This minimal setup maps the relevant ports, links Kafka to Zookeeper, and mounts a Docker volume, so messages do not vanish if the containers restart. Be sure to use environment variables to configure broker identity, listener addresses, and connection endpoints between services.

A thorough understanding of Kafka is essential in acing a data engineering interview. Prepare for your next data engineering interview with our extensive list of Kafka interview questions and answers using these 20 Kafka Interview Questions for Data Engineers.

Extended configuration

Professional setups often add tools such as Kafka UI, Schema Registry, or REST Proxy for easier management and inspection of messages. These can be added to the services block in your compose file. For example:

kafka-ui:
  image: provectuslabs/kafka-ui:latest
  ports:
    - "8080:8080"
  environment:
    KAFKA_CLUSTERS_0_NAME: "Local"
    KAFKA_CLUSTERS_0_BOOTSTRAPSERVERS: "kafka:9092"

Persisting Kafka topics and logs across restarts is essential for testing recovery scenarios or long-running jobs. Always mount Docker volumes to /var/lib/kafka/data for each broker and /var/lib/zookeeper for Zookeeper, if in use.

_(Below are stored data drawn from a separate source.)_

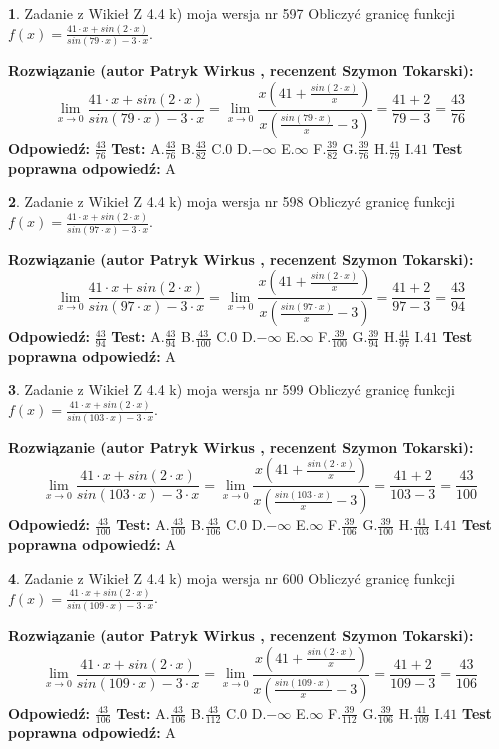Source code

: \documentclass[12pt, a4paper]{article}
\theoremstyle{definition} %
\newtheorem{zad}{}
\newcommand{\zadStart}[1]{\begin{zad}#1\newline}
\newcommand{\zadStop}{\end{zad}}
\newcommand{\rozwStart}[2]{\noindent \textbf{Rozwiązanie (autor #1 , recenzent #2): }\newline}
\newcommand{\rozwStop}{\newline}
\newcommand{\odpStart}{\noindent \textbf{Odpowiedź:}\newline}
\newcommand{\odpStop}{\newline}
\newcommand{\testStart}{\noindent \textbf{Test:}\newline}
\newcommand{\testStop}{\newline}
\newcommand{\kluczStart}{\noindent \textbf{Test poprawna odpowiedź:}\newline}
\newcommand{\kluczStop}{\newline}
\begin{document}
\zadStart{Zadanie z Wikieł Z 4.4 k) moja wersja nr 597}
Obliczyć granicę funkcji $f(x)=\frac{41\cdot x +sin(2\cdot x)}{sin(79\cdot x) -3\cdot x}$.
\zadStop
\rozwStart{Patryk Wirkus}{Szymon Tokarski}
$$\lim\limits_{x\to 0}\frac{41\cdot x +sin(2\cdot x)}{sin(79\cdot x) -3\cdot x}
=\lim\limits_{x\to 0}\frac{x(41+\frac{sin(2\cdot x)}{x})}{x(\frac{sin(79\cdot x)}{x}-3)}
=\frac{41+2}{79-3} = \frac{43}{76}$$
\rozwStop
\odpStart
$\frac{43}{76}$
\odpStop
\testStart
A.$\frac{43}{76}$
B.$\frac{43}{82}$
C.$0$
D.$-\infty$
E.$\infty$
F.$\frac{39}{82}$
G.$\frac{39}{76}$
H.$\frac{41}{79}$
I.$41$
\testStop
\kluczStart
A
\kluczStop



\zadStart{Zadanie z Wikieł Z 4.4 k) moja wersja nr 598}
Obliczyć granicę funkcji $f(x)=\frac{41\cdot x +sin(2\cdot x)}{sin(97\cdot x) -3\cdot x}$.
\zadStop
\rozwStart{Patryk Wirkus}{Szymon Tokarski}
$$\lim\limits_{x\to 0}\frac{41\cdot x +sin(2\cdot x)}{sin(97\cdot x) -3\cdot x}
=\lim\limits_{x\to 0}\frac{x(41+\frac{sin(2\cdot x)}{x})}{x(\frac{sin(97\cdot x)}{x}-3)}
=\frac{41+2}{97-3} = \frac{43}{94}$$
\rozwStop
\odpStart
$\frac{43}{94}$
\odpStop
\testStart
A.$\frac{43}{94}$
B.$\frac{43}{100}$
C.$0$
D.$-\infty$
E.$\infty$
F.$\frac{39}{100}$
G.$\frac{39}{94}$
H.$\frac{41}{97}$
I.$41$
\testStop
\kluczStart
A
\kluczStop



\zadStart{Zadanie z Wikieł Z 4.4 k) moja wersja nr 599}
Obliczyć granicę funkcji $f(x)=\frac{41\cdot x +sin(2\cdot x)}{sin(103\cdot x) -3\cdot x}$.
\zadStop
\rozwStart{Patryk Wirkus}{Szymon Tokarski}
$$\lim\limits_{x\to 0}\frac{41\cdot x +sin(2\cdot x)}{sin(103\cdot x) -3\cdot x}
=\lim\limits_{x\to 0}\frac{x(41+\frac{sin(2\cdot x)}{x})}{x(\frac{sin(103\cdot x)}{x}-3)}
=\frac{41+2}{103-3} = \frac{43}{100}$$
\rozwStop
\odpStart
$\frac{43}{100}$
\odpStop
\testStart
A.$\frac{43}{100}$
B.$\frac{43}{106}$
C.$0$
D.$-\infty$
E.$\infty$
F.$\frac{39}{106}$
G.$\frac{39}{100}$
H.$\frac{41}{103}$
I.$41$
\testStop
\kluczStart
A
\kluczStop



\zadStart{Zadanie z Wikieł Z 4.4 k) moja wersja nr 600}
Obliczyć granicę funkcji $f(x)=\frac{41\cdot x +sin(2\cdot x)}{sin(109\cdot x) -3\cdot x}$.
\zadStop
\rozwStart{Patryk Wirkus}{Szymon Tokarski}
$$\lim\limits_{x\to 0}\frac{41\cdot x +sin(2\cdot x)}{sin(109\cdot x) -3\cdot x}
=\lim\limits_{x\to 0}\frac{x(41+\frac{sin(2\cdot x)}{x})}{x(\frac{sin(109\cdot x)}{x}-3)}
=\frac{41+2}{109-3} = \frac{43}{106}$$
\rozwStop
\odpStart
$\frac{43}{106}$
\odpStop
\testStart
A.$\frac{43}{106}$
B.$\frac{43}{112}$
C.$0$
D.$-\infty$
E.$\infty$
F.$\frac{39}{112}$
G.$\frac{39}{106}$
H.$\frac{41}{109}$
I.$41$
\testStop
\kluczStart
A
\kluczStop
\end{document}
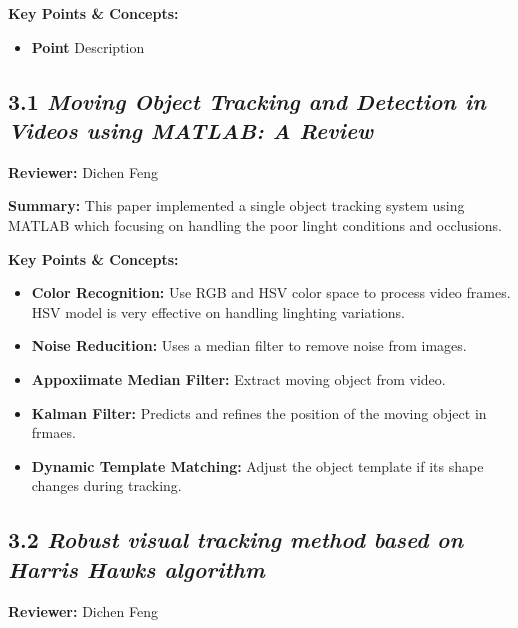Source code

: \documentclass{article}
\begin{document}
\vspace{0.3cm}

\textbf{Key Points \& Concepts:}
\begin{itemize}
  \item \textbf{Point} Description
\end{itemize}

\subsection*{3.1 \textit{Moving Object Tracking and Detection in Videos using MATLAB: A Review}}

\hspace*{\parindent}\textbf{Reviewer:} Dichen Feng

\vspace{0.3cm}

\textbf{Summary:} This paper implemented a single object tracking system using MATLAB which focusing on handling the poor linght conditions and occlusions.

\vspace{0.3cm}

\textbf{Key Points \& Concepts:}
\begin{itemize}
  \item \textbf{Color Recognition:} Use RGB and HSV color space to process video frames. HSV model is very effective on handling linghting variations.
  \item \textbf{Noise Reducition:} Uses a median filter to remove noise from images.
  \item \textbf{Appoxiimate Median Filter:} Extract moving object from video.
  \item \textbf{Kalman Filter:} Predicts and refines the position of the moving object in frmaes.
  \item \textbf{Dynamic Template Matching:} Adjust the object template if its shape changes during tracking.
\end{itemize}

\subsection*{3.2 \textit{Robust visual tracking method based on Harris Hawks algorithm}}

\hspace*{\parindent}\textbf{Reviewer:} Dichen Feng
\end{document}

Choosing the right image is key. Here is a quick summary:

Kafka Docker Image	Maintainer	Features	Best Use Case
Confluent	Confluent	Full set, many add-ons	Production-like setups, advanced testing
Bitnami	Bitnami	Clean, minimal	Local development, resource-constrained environments
Apache Kafka (KRaft)	Apache	Zookeeper-less, simplified setup	Modern deployments, simplified architecture

The How to Learn Apache Kafka in 2025 tutorial goes into more details about Kafka, including

What makes Apache Kafka popular?
Main features of Apache Kafka
Various applications of Apache Kafka

Interacting with Kafka in Docker

Once Kafka is running via Docker Compose, you can immediately create topics and send data, just as you would with any standard deployment.

CLI access and Kafka commands

Use docker-compose exec or docker exec to run Kafka CLI tools. For example, to create a topic, you can execute:

docker-compose exec kafka kafka-topics.sh --create --topic demo --bootstrap-server localhost:9092

You can also use kafka-console-producer.sh and kafka-console-consumer.sh in the same way. This provides a fast feedback loop for integration testing or experimentation without polluting your local environment.

Programmatic access from apps

Applications and scripts can connect to your containerized Kafka using the host’s advertised bootstrap servers. For local apps, set bootstrap.servers=localhost:9092 or the equivalent.

Common clients include the official Kafka libraries for Python, Java, NodeJS, and Go. Watch that your application’s network stack can reach the correct ports and addresses.

Docker Networking and Kafka Connectivity

Kafka's networking configuration frequently presents challenges. Understanding internal and external listeners and how to expose services is vital.

Internal vs external listeners

Kafka brokers use listeners to control client connections. Two common setups are:

PLAINTEXT://:9092 for local, unsecured traffic, especially for dev
SSL or SASL_SSL listeners for encrypted or authenticated connections

In docker-compose, expose the right ports and ensure KAFKA_ADVERTISED_LISTENERS matches the actual host and port your apps use. If running in a VM or cloud, set this configuration to the public IP and mapped port.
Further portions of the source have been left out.